*What to do:* Nothing in the entries should be altered. Write them out in full.
※
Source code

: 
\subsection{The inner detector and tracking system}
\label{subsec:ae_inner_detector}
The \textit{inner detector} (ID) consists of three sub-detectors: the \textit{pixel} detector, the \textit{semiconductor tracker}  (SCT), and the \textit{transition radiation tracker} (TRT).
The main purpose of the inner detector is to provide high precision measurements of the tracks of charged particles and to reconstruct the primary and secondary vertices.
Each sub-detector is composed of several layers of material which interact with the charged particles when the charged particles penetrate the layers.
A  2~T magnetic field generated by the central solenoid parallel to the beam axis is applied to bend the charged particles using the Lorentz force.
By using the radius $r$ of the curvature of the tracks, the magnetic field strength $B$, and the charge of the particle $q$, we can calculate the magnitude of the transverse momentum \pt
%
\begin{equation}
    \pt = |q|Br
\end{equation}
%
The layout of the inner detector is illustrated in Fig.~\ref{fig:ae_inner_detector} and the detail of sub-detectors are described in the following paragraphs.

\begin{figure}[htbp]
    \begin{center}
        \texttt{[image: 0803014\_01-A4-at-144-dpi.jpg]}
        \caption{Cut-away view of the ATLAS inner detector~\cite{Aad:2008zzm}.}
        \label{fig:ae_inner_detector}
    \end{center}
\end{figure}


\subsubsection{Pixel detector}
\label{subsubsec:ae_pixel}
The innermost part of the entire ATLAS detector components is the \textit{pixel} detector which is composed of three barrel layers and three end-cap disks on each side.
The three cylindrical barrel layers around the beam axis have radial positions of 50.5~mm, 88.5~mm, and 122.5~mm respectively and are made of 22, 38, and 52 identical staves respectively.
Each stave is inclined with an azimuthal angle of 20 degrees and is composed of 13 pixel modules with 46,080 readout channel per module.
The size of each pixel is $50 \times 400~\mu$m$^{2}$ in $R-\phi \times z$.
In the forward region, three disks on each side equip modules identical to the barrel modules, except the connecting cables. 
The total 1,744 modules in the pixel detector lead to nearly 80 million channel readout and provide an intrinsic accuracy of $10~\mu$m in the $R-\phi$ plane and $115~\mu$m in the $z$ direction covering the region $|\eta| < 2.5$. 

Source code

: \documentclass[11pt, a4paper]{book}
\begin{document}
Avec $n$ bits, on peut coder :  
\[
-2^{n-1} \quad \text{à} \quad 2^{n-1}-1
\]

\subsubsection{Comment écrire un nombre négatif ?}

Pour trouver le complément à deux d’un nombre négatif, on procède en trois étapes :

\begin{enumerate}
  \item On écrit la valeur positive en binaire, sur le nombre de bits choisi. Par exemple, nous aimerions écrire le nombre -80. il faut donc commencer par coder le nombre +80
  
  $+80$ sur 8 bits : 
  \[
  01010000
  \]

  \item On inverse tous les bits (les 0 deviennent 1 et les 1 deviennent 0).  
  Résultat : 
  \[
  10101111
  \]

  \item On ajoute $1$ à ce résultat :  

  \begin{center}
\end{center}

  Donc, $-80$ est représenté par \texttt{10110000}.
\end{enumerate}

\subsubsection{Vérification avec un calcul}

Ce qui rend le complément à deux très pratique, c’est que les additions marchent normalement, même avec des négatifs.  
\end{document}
※
*Reply:*
Source code

: 
\subsection{The inner detector and tracking system}
\label{subsec:ae_inner_detector}
The \textit{inner detector} (ID) consists of three sub-detectors: the \textit{pixel} detector, the \textit{semiconductor tracker}  (SCT), and the \textit{transition radiation tracker} (TRT).
The main purpose of the inner detector is to provide high precision measurements of the tracks of charged particles and to reconstruct the primary and secondary vertices.
Each sub-detector is composed of several layers of material which interact with the charged particles when the charged particles penetrate the layers.
A  2~T magnetic field generated by the central solenoid parallel to the beam axis is applied to bend the charged particles using the Lorentz force.
By using the radius $r$ of the curvature of the tracks, the magnetic field strength $B$, and the charge of the particle $q$, we can calculate the magnitude of the transverse momentum \pt
%
\begin{equation}
    \pt = |q|Br
\end{equation}
%
The layout of the inner detector is illustrated in Fig.~\ref{fig:ae_inner_detector} and the detail of sub-detectors are described in the following paragraphs.

\begin{figure}[htbp]
    \begin{center}
        \texttt{[image: 0803014\_01-A4-at-144-dpi.jpg]}
        \caption{Cut-away view of the ATLAS inner detector~\cite{Aad:2008zzm}.}
        \label{fig:ae_inner_detector}
    \end{center}
\end{figure}


\subsubsection{Pixel detector}
\label{subsubsec:ae_pixel}
The innermost part of the entire ATLAS detector components is the \textit{pixel} detector which is composed of three barrel layers and three end-cap disks on each side.
The three cylindrical barrel layers around the beam axis have radial positions of 50.5~mm, 88.5~mm, and 122.5~mm respectively and are made of 22, 38, and 52 identical staves respectively.
Each stave is inclined with an azimuthal angle of 20 degrees and is composed of 13 pixel modules with 46,080 readout channel per module.
The size of each pixel is $50 \times 400~\mu$m$^{2}$ in $R-\phi \times z$.
In the forward region, three disks on each side equip modules identical to the barrel modules, except the connecting cables. 
The total 1,744 modules in the pixel detector lead to nearly 80 million channel readout and provide an intrinsic accuracy of $10~\mu$m in the $R-\phi$ plane and $115~\mu$m in the $z$ direction covering the region $|\eta| < 2.5$. 

Source code

: \documentclass[11pt, a4paper]{book}
\begin{document}
Avec $n$ bits, on peut coder :  
\[
-2^{n-1} \quad \text{à} \quad 2^{n-1}-1
\]

\subsubsection{Comment écrire un nombre négatif ?}

Pour trouver le complément à deux d’un nombre négatif, on procède en trois étapes :

\begin{enumerate}
  \item On écrit la valeur positive en binaire, sur le nombre de bits choisi. Par exemple, nous aimerions écrire le nombre -80. il faut donc commencer par coder le nombre +80
  
  $+80$ sur 8 bits : 
  \[
  01010000
  \]

  \item On inverse tous les bits (les 0 deviennent 1 et les 1 deviennent 0).  
  Résultat : 
  \[
  10101111
  \]

  \item On ajoute $1$ à ce résultat :  

  \begin{center}
\end{center}

  Donc, $-80$ est représenté par \texttt{10110000}.
\end{enumerate}

\subsubsection{Vérification avec un calcul}

Ce qui rend le complément à deux très pratique, c’est que les additions marchent normalement, même avec des négatifs.  
\end{document}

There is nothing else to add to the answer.